At 6.30 on Saturday, August 10, when they made their round, officials found Epstein with a sheet attached to his neck, hanging from the bunk. The inmates heard screams. "Breathe, Epstein, breathe!" He had resuscitation maneuvers and was transferred to a nearby hospital, where his death was certified.
On Sunday the autopsy was carried out. The forensic chief of the city, Barbara Sampson, said she needed more information before reaching a definitive conclusion, which is common in these cases. Epstein had the hyoid broken. The fracture of this bone usually indicates death by strangulation, but in men, especially at an advanced age, it may be compatible with hanging. On Friday afternoon the results of the autopsy were known: Epstein had committed suicide by hanging himself with a sheet.

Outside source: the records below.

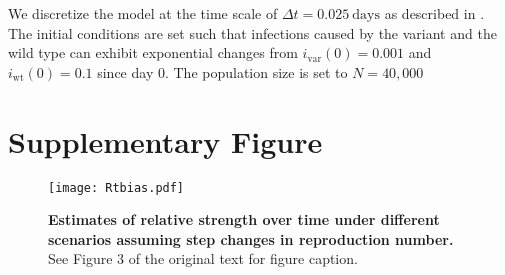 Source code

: \documentclass[12pt]{article}
\newcommand{\vvvar}{\mathrm{var}}
\newcommand{\wwwt}{\mathrm{wt}}
\newcommand{\ix}[1]{\ensuremath{{i}_{#1}}\xspace}
\newcommand{\iw}{\ix{\wwwt}}
\newcommand{\iv}{\ix{\vvvar}}
\begin{document}
We discretize the model at the time scale of $\Delta t =0.025\ \textrm{days}$ as described in \cite{park2021forward}.
The initial conditions are set such that infections caused by the variant and the wild type can exhibit exponential changes from $\iv(0) = 0.001$ and $\iw(0) = 0.1$ since day 0.
The population size is set to $N=40,000$

\pagebreak

\section*{Supplementary Figure}

\setcounter{figure}{0}    
\renewcommand\thefigure{S\arabic{figure}}    

\begin{figure}[!pht]
\begin{center}
\texttt{[image: Rtbias.pdf]}
\caption{
\textbf{Estimates of relative strength over time under different scenarios assuming step changes in reproduction number.}
See Figure 3 of the original text for figure caption.
}
\end{center}
\end{figure}


\pagebreak


\end{document}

The FBI and the Department of Justice have opened investigations to clarify the “serious irregularities” that, in the words of the attorney general, William Barr, occurred in the custody of one of the highest profile prisoners in the country. The lawyers of the deceased have assured that they will carry out their own investigation. "No one should die in jail," they said in a statement.
Suicide risk
The suicide prevention protocol, which was applied to Epstein for six days after an incident on July 23, includes the transfer of the prisoner to a special observation cell, surrounded by windows, with a bed screwed to the floor and without sheets No blankets All federal prisons must have at least one of these cells, which provide "an unobstructed view" of the inmate and must not have "architectural features that may allow self-injury."
The light is on 24 hours a day and officials, in turn, sit in an adjacent room and constantly monitor the prisoner, keeping a written record of his behavior. They are given food that they can eat with their fingers, without cutlery. They are in the cell up to 23 hours a day, often unable to shower.
The suicide surveillance regime is designed for short periods of time, due to the stress it generates on the subject and on the officials. It is the program coordinator, usually the chief prison psychologist, who determines that there is no longer "imminent risk of suicide" after conducting a face-to-face psychological evaluation with the inmate. The risk of suicide is so high in prisons Federal guards have access to a wooden stick with a blade at one end so they can quickly cut the sheet if they find a prisoner hanging. The data of how many people have committed suicide in the Manhattan correctional facility is not public, but figures from the Bureau of Prisons show that at least 124 people took their lives in federal prisons between 2010 and 2016.